- Venue
- Arnolfini
- Location
The Arnolfini exhibition is almost like a mini-retrospective over one large gallery and two of the smaller ones and includes Jackson's work from the last three years (the ground floor gallery work was originally shown in Matt's Gallery).
Here you are introduced to the temporary world of the migrant worker via a makeshift gallery wall. Behind it Jackson has created small scale sculptures out of foreign newspapers collected from shops near where she lives in London. Some of these are breathtakingly intricate and detailed as well as being obviously very fragile. Most are on rough plywood table tops carrying on the theme of the temporary installation, and the packing case life. The delicacy of the world's infrastructure is emphasised by one tiny floor sculpture (about 5cm high) of an oil storage tank. Another shows a container port with migrant worker tents (about 1cm high), rigs and containers.
Included in this gallery is a poster you can take away – A list of things you are not allowed to send round the world. A surprising insight into different country's cultures and way of life, for example, no funeral urns containing ashes to China. There are also videos – including a number of TV monitors showing domestic workers in the Phillipines enjoying their one day off together in a public square, and a video of a boat journey. The words to the songs on the boat video are provided for you in a leaflet to take away.

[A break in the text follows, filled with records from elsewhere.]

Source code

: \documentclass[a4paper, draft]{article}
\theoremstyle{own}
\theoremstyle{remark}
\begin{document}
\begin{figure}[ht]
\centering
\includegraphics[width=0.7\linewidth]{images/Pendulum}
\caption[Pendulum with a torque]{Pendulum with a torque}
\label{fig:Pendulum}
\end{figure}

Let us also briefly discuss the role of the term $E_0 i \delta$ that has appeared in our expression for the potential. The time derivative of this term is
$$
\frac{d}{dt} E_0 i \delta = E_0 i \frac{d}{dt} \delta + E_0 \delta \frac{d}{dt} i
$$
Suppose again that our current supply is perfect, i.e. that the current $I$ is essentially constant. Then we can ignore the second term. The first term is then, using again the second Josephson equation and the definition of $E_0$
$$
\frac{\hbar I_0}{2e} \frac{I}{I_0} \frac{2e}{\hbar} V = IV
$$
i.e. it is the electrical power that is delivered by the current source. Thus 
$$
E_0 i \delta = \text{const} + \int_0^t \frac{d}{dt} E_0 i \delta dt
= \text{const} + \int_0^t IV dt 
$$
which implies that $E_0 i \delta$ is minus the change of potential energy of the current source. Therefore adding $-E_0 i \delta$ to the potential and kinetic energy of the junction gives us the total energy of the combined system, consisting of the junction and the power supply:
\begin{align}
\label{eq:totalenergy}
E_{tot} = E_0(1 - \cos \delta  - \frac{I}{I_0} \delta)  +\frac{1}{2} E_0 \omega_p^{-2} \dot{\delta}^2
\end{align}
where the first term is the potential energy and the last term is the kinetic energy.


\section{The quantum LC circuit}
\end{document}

Upstairs the latest work from 2006 is A Global Positioning System, an animation that explores what goes into satnavs, the list of materials, the countries that are involved, and the work required to produce a gadget to help individual drivers find their way. By doing this we are drawn into the socio-economics of globalisation, eg the miners in Africa, the factory workers in China and finally the person ordering the gadget on the phone (a similar gadget).

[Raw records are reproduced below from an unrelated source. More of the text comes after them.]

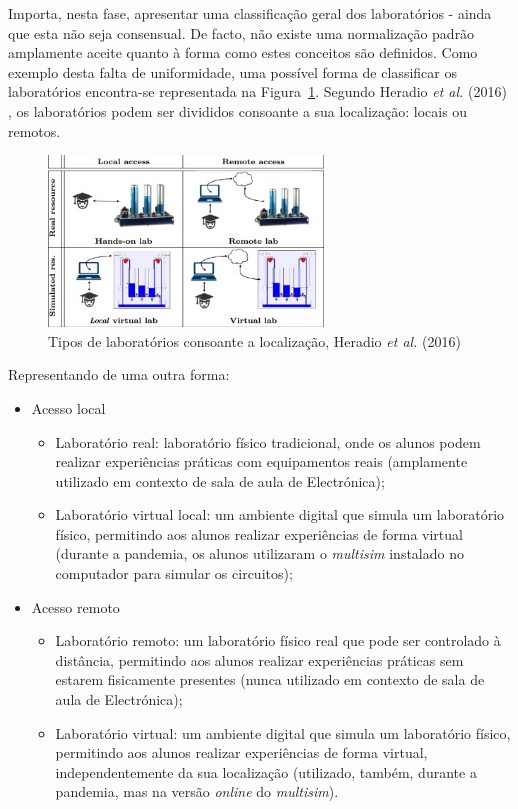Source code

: Importa, nesta fase, apresentar uma classificação geral dos laboratórios - ainda que esta não seja consensual. De facto, não existe uma normalização padrão amplamente aceite quanto à forma como estes conceitos são definidos. Como exemplo desta falta de uniformidade, uma possível forma de classificar os laboratórios encontra-se representada na Figura~\ref{fig:classificaçãoHeratio}. Segundo Heradio \textit{et al.} (2016) \cite{HERADIO20161}, os laboratórios podem ser divididos consoante a sua localização: locais ou remotos.

\begin{figure}[hbtp]
    \centering
    \includegraphics[width=0.65\textwidth]{figures/caracteristica_laboratories.jpg}
    \caption{Tipos de laboratórios consoante a localização, Heradio \textit{et al.} (2016) \cite{HERADIO20161}}
    \label{fig:classificaçãoHeratio}
\end{figure}

Representando de uma outra forma:
\begin{itemize}
    \item Acesso local
          \begin{itemize}
              \item Laboratório real: laboratório físico tradicional, onde os alunos podem realizar experiências práticas com equipamentos reais (amplamente utilizado em contexto de sala de aula de Electrónica);
              \item Laboratório virtual local: um ambiente digital que simula um laboratório físico, permitindo aos alunos realizar experiências de forma virtual (durante a pandemia, os alunos utilizaram o \textit{multisim} instalado no computador para simular os circuitos);
          \end{itemize}
    \item Acesso remoto
          \begin{itemize}
              \item Laboratório remoto: um laboratório físico real que pode ser controlado à distância, permitindo aos alunos realizar experiências práticas sem estarem fisicamente presentes (nunca utilizado em contexto de sala de aula de Electrónica);
              \item Laboratório virtual: um ambiente digital que simula um laboratório físico, permitindo aos alunos realizar experiências de forma virtual, independentemente da sua localização (utilizado, também, durante a pandemia, mas na versão \textit{online} do \textit{multisim}).
          \end{itemize}
\end{itemize}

Jackson teased out responses to images of women in Root Entry – by sending out a worldwide call on the internet for animation companies to complete a narrative of a woman planting seeds (the images had come from the United Nations website detailing research into the minimum amount of land required to sustain life). Although the original drawings were of an African woman some animators turned her into a blonde European woman – we are forced to ask was this on purpose? Had they actually looked closely enough at the picture?
The exhibition is an example of a contemporary artist grappling with some of the key issues of the early 21st century using documentary techniques such as videos and lists. The fact that you can take some of the materials away allows for further contemplation. What was most impressive was the sheer intricacy of the of the tiny paper sculptures forcing you to look closely, bend over and enter that world.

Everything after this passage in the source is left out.